You may need additional boxes checked if you are using Active Directory to manage plone groups as well. There is documentation for each field if you navigate to Plone/acl_users/plugins in the ZMI.

Mapping Additional Attributes

You may have noticed at this point that you are able to authenticate, but other Active Directory properties, such as full name or email address are not visible in plone. To get these to show up, you need to perform additional mappings from plone user properties to LDAP user properties.

In ZMI, navigate to Plone/acl_users/ADNAME. ADNAME is what you specified for Title and ID above. Navigate to the LDAP Schema tab.

To map email address in plone to the user's Active Directory email, add an LDAP schema item.

Ldap Attribute Name: mail
Friendly Name: e-mail address
Don't check Multi-valued
Map to Name: email

This will set the plone users' email to their email from LDAP automatically.

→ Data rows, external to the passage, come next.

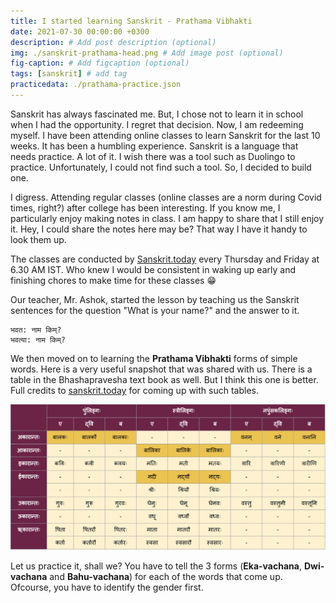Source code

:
 ```yaml
---
title: I started learning Sanskrit - Prathama Vibhakti 
date: 2021-07-30 00:00:00 +0300
description: # Add post description (optional)
img: ./sanskrit-prathama-head.png # Add image post (optional)
fig-caption: # Add figcaption (optional)
tags: [sanskrit] # add tag
practicedata: ./prathama-practice.json
---
```


Sanskrit has always fascinated me. But, I chose not to learn it in school when I had the opportunity. I regret that decision. Now, I am redeeming myself.
I have been attending online classes to learn Sanskrit for the last 10 weeks. It has been a humbling experience. Sanskrit is a language that needs practice. A lot of it. I wish there was a tool such as Duolingo to practice. Unfortunately, I could not find such a tool. So, I decided to build one. 

I digress. Attending regular classes (online classes are a norm during Covid times, right?) after college has been interesting. If you know me, I particularly enjoy making notes in class. I am happy to share that I still enjoy it. Hey, I could share the notes here may be? That way I have it handy to look them up.

The classes are conducted by [Sanskrit.today](https://sanskrit.today/course/bhasha-pravesha-1/) every Thursday and Friday at 6.30 AM IST. Who knew I would be consistent in waking up early and finishing chores to make time for these classes :grin:

Our teacher, Mr. Ashok, started the lesson by teaching us the Sanskrit sentences for the question "What is your name?" and the answer to it. 
```
भवत: नाम किम्?
भवत्या: नाम किम्?
```

We then moved on to learning the __Prathama Vibhakti__ forms of simple words. Here is a very useful snapshot that was shared with us. There is a table in the Bhashapravesha text book as well. But I think this one is better. Full credits to [sanskrit.today](https://sanskrit.today/) for coming up with such tables. 

![PrathamaVibhakti](./prathama-table.jpg)

Let us practice it, shall we? You have to tell the 3 forms (__Eka-vachana__, __Dwi-vachana__ and __Bahu-vachana__) for each of the words that come up. Ofcourse, you have to identify the gender first.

Also common is to map fullname to the CN attribute.
To do this. delete the cn mapping from the top of the screen. Add a new LDAP Schema Item withe the following attributes.

Ldap Attribute Name: cn
Friendly Name: Full Name
Don't check Multi-valued
Map to Name: fullname

To make these properties take effect, you must set your plugin order so that PAS looks at the LDAP values first. To do so:

In ZMI, navigate to Plone/acl_users/plugins. Click 'Properties Plugins'. On the right you should see your Active Directory Multiplugin. Highlight it and move it to the top.

Notes

• You can add several Active Directory plugins as described above, if you need multiple trees from your Active Directory schema. You should make sure that usernames won't be duplicated, however. There is some dicussion of the topic in this howto. Also see the note on port 3268 above.
• simplon.plone.ldap and PloneLDAP together provide a simple interface and configlet if you only have one LDAP source
• There is a patch for LDAPMultiPlugins needed to enable certain interfaces. You may need it depending on what you ultimately want to do with your LDAP integration.
  
• If you are sourcing your groups from LDAP, be certain that you are not using ObjectGUID as your group identifier in the properties tab for your
  ADMultiPLugin object in zmi. ObjectGUID is a binary value and will cause an error where groups are used.